I'm not very keen on the question though so that's about as much as I can offer.

I'm not asking how revolutionaries as individual actors can go about inducing a revolution, i'm asking what would a revolutionary working class-for-itself do to bring about socialism? what actual economic relations would be erected to replace commodity production?


Well there is no unanimous position on the Russian Revolution, but it is generally considered to have degenerated throughout 1918 due to material conditions (such as isolation, counter-revolution etc), this leading to the asphyxiation of soviet power and the birth of the USSR as a fundamentally anti-working class regime. The role that the Bolsheviks played in the degeneration of the soviets is debated, some groups would hold an Anarchist position, others would argue that the degeneration of the revolution was not the fault of the Bolsheviks, and their eventual command of the Soviet state was unavoidable, but of course, also not socialist.
So that's basically why the russian revolution supposedly failed, but I'm asking what would be done if it had succeeded to end capitalism.


As for how the socialist mode of production could have been brought about in the USSR, there is no answer regarding economic policy, the only way would have been international, worldwide revolution.
Okay, given a global proletarian revolution, how would the economic relations be changed to eliminate commodity production?

Broletariat
21st April 2011, 02:17
I'm not asking how revolutionaries as individual actors can go about inducing a revolution, i'm asking what would a revolutionary working class-for-itself do to bring about socialism? what actual economic relations would be erected to replace commodity production?

The working class would abolish private ownership of the means of production in favor of collective ownership, the individual branches of production would be related through an international communist party which would act more like a platform and less like an actual party (at least, after the revolution). The party would be used to unify the fragmented worker's councils in order to co-ordinate production and stuff.

28350
21st April 2011, 02:54
The working class would abolish private ownership of the means of production in favor of collective ownership, the individual branches of production would be related through an international communist party which would act more like a platform and less like an actual party (at least, after the revolution). The party would be used to unify the fragmented worker's councils in order to co-ordinate production and stuff.

How is that different from what happened in Russia?

Broletariat
21st April 2011, 03:01
How is that different from what happened in Russia?

Honestly, I can't answer this question. My knowledge of history is trash, but I'll hazard a guess.

Russia prolly had like worker run capitalism transitioning to communism, but then they got isolated so it regressed further.

Savage
21st April 2011, 04:21
I'm not asking how revolutionaries as individual actors can go about inducing a revolution, i'm asking what would a revolutionary working class-for-itself do to bring about socialism? what actual economic relations would be erected to replace commodity production?



So that's basically why the russian revolution supposedly failed, but I'm asking what would be done if it had succeeded to end capitalism.

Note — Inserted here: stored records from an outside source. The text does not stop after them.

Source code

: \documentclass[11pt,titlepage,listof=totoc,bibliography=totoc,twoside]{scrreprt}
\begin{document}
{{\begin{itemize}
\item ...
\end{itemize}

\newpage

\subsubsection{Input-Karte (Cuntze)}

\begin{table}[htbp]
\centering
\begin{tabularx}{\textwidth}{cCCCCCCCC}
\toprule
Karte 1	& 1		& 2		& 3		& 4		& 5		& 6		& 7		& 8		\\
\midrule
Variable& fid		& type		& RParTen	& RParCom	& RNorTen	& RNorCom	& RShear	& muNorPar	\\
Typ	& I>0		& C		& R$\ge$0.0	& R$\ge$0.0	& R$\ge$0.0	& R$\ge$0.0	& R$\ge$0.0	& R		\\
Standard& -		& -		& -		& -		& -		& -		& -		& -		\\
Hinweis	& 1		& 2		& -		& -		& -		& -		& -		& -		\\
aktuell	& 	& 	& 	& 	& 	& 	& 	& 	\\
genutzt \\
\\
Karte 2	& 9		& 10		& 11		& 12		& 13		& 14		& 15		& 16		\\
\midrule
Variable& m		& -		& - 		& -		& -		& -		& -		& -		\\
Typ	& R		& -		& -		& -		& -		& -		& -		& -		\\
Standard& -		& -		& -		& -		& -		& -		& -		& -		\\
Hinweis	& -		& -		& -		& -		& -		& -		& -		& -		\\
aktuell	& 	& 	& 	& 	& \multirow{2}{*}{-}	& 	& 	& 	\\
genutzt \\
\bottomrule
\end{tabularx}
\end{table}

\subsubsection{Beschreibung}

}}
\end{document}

Okay, given a global proletarian revolution, how would the economic relations be changed to eliminate commodity production?


How is that different from what happened in Russia?

I think the following two links will give you a straight forward answer to these questions:
http://en.internationalism.org/ir/1_problems_mc.htm
http://en.internationalism.org/node/2733

csquared
21st April 2011, 04:58
Well there is no unanimous position on the Russian Revolution, but it is generally considered to have degenerated throughout 1918 due to material conditions (such as isolation, counter-revolution etc), this leading to the asphyxiation of soviet power and the birth of the USSR as a fundamentally anti-working class regime. The role that the Bolsheviks played in the degeneration of the soviets is debated, some groups would hold an Anarchist position, others would argue that the degeneration of the revolution was not the fault of the Bolsheviks, and their eventual command of the Soviet state was unavoidable, but of course, also not socialist.

As for how the socialist mode of production could have been brought about in the USSR, there is no answer regarding economic policy, the only way would have been international, worldwide revolution.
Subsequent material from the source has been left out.